Exactly the lines below from the one with "are no hills worth dying on in that argument." up to and including the one with "- More stable" make up the answer, with nothing else added.

*-*-*

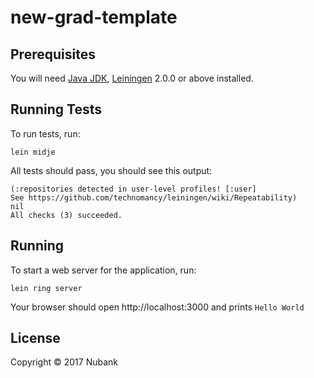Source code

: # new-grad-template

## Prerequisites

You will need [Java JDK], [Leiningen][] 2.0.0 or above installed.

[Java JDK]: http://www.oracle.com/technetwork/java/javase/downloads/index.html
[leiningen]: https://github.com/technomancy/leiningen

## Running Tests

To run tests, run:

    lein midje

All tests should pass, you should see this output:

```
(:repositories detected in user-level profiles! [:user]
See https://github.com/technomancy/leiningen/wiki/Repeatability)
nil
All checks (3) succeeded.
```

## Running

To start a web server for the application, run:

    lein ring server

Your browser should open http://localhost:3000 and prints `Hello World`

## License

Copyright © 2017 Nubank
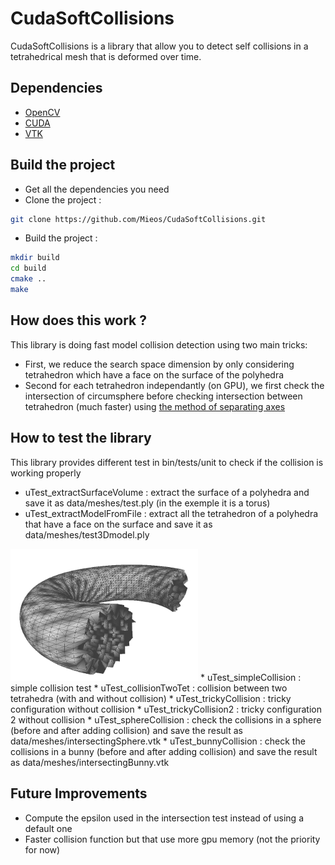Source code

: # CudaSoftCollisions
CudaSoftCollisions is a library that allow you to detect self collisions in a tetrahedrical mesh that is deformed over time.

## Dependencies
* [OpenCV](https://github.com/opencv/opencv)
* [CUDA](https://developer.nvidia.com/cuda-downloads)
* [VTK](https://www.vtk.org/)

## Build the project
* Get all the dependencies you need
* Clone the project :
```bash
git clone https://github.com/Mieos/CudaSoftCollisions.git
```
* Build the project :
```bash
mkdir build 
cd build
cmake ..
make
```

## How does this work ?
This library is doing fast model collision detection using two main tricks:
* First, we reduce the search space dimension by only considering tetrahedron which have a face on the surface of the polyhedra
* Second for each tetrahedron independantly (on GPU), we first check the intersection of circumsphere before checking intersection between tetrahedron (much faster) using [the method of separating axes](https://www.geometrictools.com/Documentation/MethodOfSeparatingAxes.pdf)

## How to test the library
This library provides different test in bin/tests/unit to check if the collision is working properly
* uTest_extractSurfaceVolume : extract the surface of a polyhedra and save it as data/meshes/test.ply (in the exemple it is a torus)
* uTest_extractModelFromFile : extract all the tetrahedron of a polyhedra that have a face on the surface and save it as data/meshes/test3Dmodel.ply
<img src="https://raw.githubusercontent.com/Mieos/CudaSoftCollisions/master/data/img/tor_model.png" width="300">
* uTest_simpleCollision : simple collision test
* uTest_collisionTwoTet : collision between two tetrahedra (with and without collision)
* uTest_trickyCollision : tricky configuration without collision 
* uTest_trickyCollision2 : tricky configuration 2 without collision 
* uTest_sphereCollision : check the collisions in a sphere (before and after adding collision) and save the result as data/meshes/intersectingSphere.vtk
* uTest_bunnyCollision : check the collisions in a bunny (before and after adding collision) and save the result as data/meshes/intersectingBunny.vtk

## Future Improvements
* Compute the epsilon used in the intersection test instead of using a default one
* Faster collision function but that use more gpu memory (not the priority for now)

*-*-*

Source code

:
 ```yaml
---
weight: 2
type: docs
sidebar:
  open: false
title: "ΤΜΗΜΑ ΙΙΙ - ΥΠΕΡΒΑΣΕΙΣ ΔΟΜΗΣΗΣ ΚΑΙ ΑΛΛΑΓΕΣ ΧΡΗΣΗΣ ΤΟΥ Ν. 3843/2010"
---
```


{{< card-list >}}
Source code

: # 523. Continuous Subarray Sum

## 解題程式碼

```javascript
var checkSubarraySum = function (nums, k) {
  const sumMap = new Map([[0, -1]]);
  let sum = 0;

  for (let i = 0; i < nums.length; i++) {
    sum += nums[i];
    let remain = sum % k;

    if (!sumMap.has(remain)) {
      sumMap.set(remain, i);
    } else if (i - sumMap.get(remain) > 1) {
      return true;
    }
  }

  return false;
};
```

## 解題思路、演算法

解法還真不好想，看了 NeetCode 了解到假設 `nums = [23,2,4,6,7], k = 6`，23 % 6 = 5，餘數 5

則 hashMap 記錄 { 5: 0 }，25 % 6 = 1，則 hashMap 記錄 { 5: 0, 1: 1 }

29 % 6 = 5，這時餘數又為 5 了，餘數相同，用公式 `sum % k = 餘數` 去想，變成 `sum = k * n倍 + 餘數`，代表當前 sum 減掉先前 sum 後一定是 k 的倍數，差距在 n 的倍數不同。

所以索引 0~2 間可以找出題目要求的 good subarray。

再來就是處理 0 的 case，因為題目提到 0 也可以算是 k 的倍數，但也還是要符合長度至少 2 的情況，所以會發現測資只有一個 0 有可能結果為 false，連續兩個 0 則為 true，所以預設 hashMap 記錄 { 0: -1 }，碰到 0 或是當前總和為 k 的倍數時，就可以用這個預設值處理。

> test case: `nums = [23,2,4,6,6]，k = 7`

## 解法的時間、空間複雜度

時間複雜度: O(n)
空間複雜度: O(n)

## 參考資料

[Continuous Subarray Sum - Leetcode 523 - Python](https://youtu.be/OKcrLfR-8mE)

*-*-*

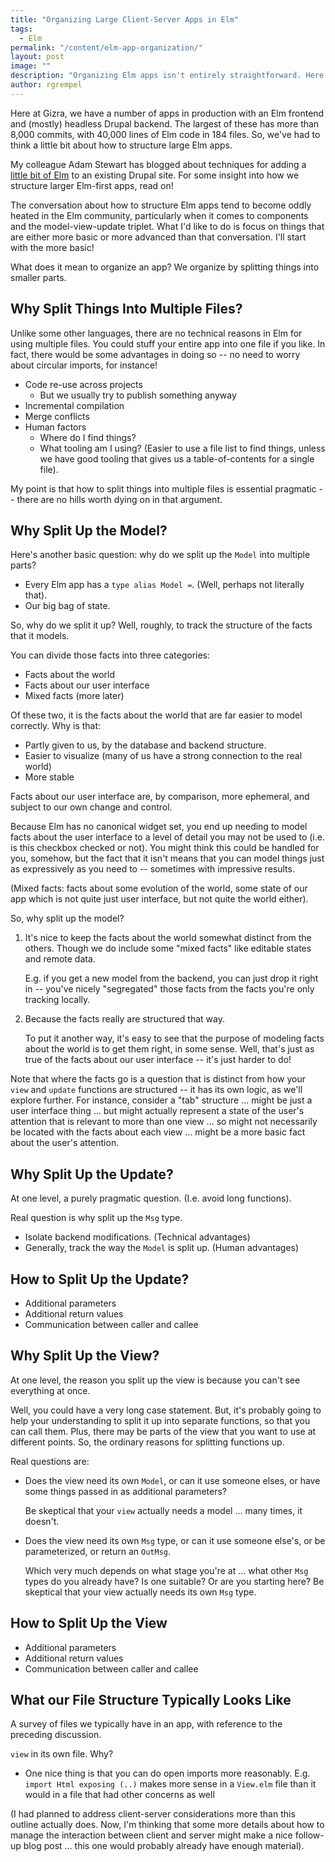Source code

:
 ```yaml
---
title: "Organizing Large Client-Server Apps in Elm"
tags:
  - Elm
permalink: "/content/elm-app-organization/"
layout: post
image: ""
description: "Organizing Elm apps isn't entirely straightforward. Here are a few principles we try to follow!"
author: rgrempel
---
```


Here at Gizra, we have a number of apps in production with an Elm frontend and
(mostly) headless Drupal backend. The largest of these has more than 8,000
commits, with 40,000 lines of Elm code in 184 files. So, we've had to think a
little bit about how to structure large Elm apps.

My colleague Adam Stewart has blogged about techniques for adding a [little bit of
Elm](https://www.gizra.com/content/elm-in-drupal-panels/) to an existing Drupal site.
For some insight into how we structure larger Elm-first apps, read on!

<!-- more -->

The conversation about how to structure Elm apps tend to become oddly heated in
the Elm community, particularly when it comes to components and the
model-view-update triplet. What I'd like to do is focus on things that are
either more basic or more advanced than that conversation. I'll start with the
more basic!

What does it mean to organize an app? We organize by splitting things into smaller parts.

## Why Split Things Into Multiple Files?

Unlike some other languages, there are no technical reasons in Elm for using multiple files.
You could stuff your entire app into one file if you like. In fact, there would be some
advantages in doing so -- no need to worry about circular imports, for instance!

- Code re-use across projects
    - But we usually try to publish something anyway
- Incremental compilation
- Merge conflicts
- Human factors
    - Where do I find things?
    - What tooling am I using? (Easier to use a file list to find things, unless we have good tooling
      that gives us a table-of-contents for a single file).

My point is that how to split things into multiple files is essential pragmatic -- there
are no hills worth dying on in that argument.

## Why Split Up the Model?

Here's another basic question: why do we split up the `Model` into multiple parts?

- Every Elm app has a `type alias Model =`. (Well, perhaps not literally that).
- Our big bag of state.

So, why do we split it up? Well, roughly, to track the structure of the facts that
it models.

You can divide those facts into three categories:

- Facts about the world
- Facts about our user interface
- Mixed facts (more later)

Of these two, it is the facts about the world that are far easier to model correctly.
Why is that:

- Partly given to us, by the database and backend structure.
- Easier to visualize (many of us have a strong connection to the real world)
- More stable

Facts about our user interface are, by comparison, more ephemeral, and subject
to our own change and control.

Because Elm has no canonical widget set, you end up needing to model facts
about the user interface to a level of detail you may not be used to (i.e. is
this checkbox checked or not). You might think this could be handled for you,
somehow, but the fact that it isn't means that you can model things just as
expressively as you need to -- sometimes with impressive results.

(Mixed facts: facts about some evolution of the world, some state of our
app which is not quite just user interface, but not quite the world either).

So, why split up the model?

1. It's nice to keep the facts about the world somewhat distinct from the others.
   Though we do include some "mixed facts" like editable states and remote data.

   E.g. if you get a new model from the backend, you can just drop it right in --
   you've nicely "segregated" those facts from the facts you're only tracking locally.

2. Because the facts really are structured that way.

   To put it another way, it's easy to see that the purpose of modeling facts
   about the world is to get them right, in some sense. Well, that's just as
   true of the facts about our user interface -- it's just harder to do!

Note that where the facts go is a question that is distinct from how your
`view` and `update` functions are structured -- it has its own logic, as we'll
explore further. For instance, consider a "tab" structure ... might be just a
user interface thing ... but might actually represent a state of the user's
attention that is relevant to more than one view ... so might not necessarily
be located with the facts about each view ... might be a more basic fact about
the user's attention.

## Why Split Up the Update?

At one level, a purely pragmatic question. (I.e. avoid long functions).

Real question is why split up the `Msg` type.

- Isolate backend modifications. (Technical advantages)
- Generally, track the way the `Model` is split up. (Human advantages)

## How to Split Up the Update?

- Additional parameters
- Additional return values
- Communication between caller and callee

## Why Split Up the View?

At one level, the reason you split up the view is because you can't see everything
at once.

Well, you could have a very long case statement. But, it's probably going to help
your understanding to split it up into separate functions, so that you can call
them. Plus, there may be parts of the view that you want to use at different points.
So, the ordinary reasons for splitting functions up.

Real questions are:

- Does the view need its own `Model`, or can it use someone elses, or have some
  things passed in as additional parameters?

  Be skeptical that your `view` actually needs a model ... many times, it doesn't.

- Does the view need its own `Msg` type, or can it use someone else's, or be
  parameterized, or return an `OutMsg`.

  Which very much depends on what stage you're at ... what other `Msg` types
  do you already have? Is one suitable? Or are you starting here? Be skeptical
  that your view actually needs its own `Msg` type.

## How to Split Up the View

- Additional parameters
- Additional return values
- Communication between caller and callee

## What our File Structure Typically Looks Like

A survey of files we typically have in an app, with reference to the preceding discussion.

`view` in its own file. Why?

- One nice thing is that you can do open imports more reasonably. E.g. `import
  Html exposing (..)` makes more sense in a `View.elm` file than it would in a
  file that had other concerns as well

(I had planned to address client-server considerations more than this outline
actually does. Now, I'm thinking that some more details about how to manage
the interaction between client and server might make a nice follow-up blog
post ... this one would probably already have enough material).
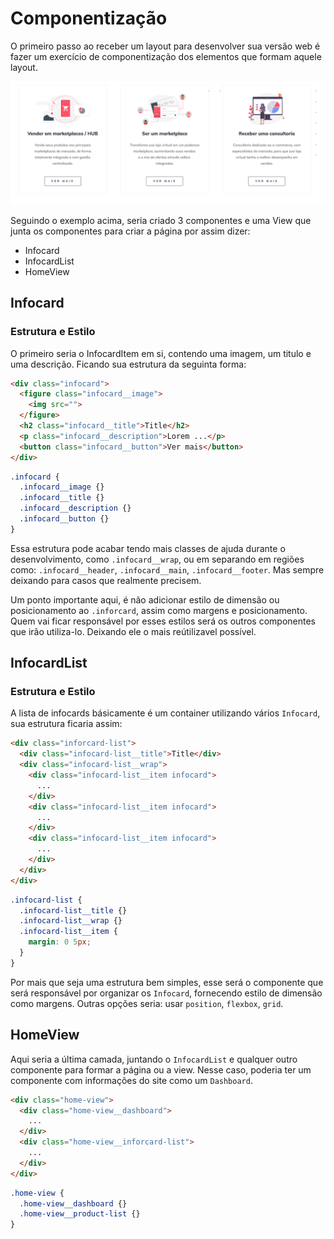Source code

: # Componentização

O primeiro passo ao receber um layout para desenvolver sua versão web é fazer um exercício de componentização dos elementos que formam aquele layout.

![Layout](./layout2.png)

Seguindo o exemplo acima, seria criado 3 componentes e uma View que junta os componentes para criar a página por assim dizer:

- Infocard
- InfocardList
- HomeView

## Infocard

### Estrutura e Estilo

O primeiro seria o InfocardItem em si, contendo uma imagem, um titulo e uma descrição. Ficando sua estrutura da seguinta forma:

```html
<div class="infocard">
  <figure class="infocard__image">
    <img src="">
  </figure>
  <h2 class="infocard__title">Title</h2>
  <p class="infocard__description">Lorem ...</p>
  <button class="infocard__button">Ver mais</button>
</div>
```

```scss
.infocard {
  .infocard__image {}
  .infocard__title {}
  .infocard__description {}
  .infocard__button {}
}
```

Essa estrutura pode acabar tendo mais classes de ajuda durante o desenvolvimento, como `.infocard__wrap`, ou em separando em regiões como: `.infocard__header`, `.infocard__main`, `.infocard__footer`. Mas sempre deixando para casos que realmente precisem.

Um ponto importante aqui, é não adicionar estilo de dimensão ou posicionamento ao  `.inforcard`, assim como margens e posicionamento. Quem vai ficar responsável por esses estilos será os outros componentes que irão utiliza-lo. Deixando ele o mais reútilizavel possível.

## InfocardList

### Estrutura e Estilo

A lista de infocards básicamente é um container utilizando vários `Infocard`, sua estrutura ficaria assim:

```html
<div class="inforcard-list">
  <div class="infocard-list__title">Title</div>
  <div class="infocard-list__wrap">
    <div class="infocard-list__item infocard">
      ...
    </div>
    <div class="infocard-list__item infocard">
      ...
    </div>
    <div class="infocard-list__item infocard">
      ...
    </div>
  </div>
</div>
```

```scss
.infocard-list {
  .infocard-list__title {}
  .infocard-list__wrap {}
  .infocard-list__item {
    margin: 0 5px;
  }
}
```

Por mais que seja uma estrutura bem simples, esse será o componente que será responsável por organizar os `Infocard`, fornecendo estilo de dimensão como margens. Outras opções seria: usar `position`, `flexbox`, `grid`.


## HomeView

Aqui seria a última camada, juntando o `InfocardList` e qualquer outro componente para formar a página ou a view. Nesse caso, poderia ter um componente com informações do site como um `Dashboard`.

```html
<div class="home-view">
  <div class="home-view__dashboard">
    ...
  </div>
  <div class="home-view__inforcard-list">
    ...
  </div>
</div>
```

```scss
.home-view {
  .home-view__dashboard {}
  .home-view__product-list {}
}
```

*-*-*

Solution for this exercise —
are no hills worth dying on in that argument.

## Why Split Up the Model?

Here's another basic question: why do we split up the `Model` into multiple parts?

- Every Elm app has a `type alias Model =`. (Well, perhaps not literally that).
- Our big bag of state.

So, why do we split it up? Well, roughly, to track the structure of the facts that
it models.

You can divide those facts into three categories:

- Facts about the world
- Facts about our user interface
- Mixed facts (more later)

Of these two, it is the facts about the world that are far easier to model correctly.
Why is that:

- Partly given to us, by the database and backend structure.
- Easier to visualize (many of us have a strong connection to the real world)
- More stable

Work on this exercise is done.